• **What is being asked**:
What lines in the following entries hold the word "terraform"? Copy each one.

• **Stored data**:
BEGIN
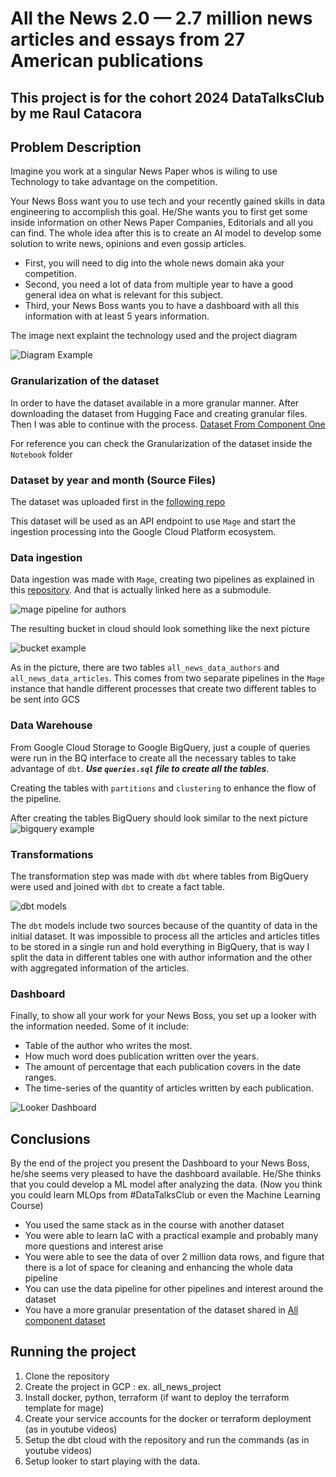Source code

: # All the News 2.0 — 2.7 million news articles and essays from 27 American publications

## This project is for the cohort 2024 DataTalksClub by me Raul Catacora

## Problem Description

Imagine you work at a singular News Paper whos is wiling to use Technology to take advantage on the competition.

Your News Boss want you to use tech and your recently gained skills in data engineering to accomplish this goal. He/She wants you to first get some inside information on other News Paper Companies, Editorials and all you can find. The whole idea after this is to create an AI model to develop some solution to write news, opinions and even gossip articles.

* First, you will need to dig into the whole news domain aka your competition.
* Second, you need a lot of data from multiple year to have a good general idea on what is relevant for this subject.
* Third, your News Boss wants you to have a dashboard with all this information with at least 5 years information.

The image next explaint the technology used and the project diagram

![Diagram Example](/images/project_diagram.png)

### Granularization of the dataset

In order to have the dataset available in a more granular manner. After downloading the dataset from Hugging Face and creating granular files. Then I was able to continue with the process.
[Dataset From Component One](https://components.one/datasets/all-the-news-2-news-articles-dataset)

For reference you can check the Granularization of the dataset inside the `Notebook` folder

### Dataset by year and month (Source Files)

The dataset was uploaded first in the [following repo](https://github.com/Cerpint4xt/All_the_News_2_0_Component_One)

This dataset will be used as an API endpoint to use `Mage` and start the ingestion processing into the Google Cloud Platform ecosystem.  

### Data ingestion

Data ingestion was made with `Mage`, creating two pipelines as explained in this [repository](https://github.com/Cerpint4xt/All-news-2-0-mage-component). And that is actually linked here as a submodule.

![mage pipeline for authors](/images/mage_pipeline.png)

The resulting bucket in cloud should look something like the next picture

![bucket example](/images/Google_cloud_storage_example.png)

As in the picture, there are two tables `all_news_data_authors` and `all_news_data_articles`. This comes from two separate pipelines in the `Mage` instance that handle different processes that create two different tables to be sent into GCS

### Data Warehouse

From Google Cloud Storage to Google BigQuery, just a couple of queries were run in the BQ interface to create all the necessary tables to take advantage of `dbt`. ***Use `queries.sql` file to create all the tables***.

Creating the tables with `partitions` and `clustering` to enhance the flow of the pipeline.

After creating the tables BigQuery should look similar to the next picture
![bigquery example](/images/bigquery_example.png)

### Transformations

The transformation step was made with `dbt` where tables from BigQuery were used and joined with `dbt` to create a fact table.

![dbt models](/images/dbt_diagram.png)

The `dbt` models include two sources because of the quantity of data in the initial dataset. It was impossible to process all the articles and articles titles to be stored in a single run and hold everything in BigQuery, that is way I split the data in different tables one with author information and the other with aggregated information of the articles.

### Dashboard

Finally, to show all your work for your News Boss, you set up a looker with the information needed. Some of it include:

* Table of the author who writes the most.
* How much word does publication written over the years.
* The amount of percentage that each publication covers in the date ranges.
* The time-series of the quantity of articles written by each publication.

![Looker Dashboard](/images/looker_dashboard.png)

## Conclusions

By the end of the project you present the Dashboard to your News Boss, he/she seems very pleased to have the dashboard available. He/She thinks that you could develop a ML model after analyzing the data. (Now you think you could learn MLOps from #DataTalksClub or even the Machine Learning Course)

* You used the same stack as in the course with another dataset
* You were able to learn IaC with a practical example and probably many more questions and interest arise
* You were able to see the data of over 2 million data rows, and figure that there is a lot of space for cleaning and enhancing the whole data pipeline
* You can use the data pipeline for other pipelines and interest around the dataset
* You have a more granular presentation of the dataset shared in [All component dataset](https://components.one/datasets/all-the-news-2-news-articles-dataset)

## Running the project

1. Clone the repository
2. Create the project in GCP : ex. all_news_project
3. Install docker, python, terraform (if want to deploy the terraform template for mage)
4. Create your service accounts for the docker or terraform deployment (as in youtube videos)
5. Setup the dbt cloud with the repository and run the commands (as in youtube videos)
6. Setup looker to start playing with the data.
END
• **Task output**:
3. Install docker, python, terraform (if want to deploy the terraform template for mage)
4. Create your service accounts for the docker or terraform deployment (as in youtube videos)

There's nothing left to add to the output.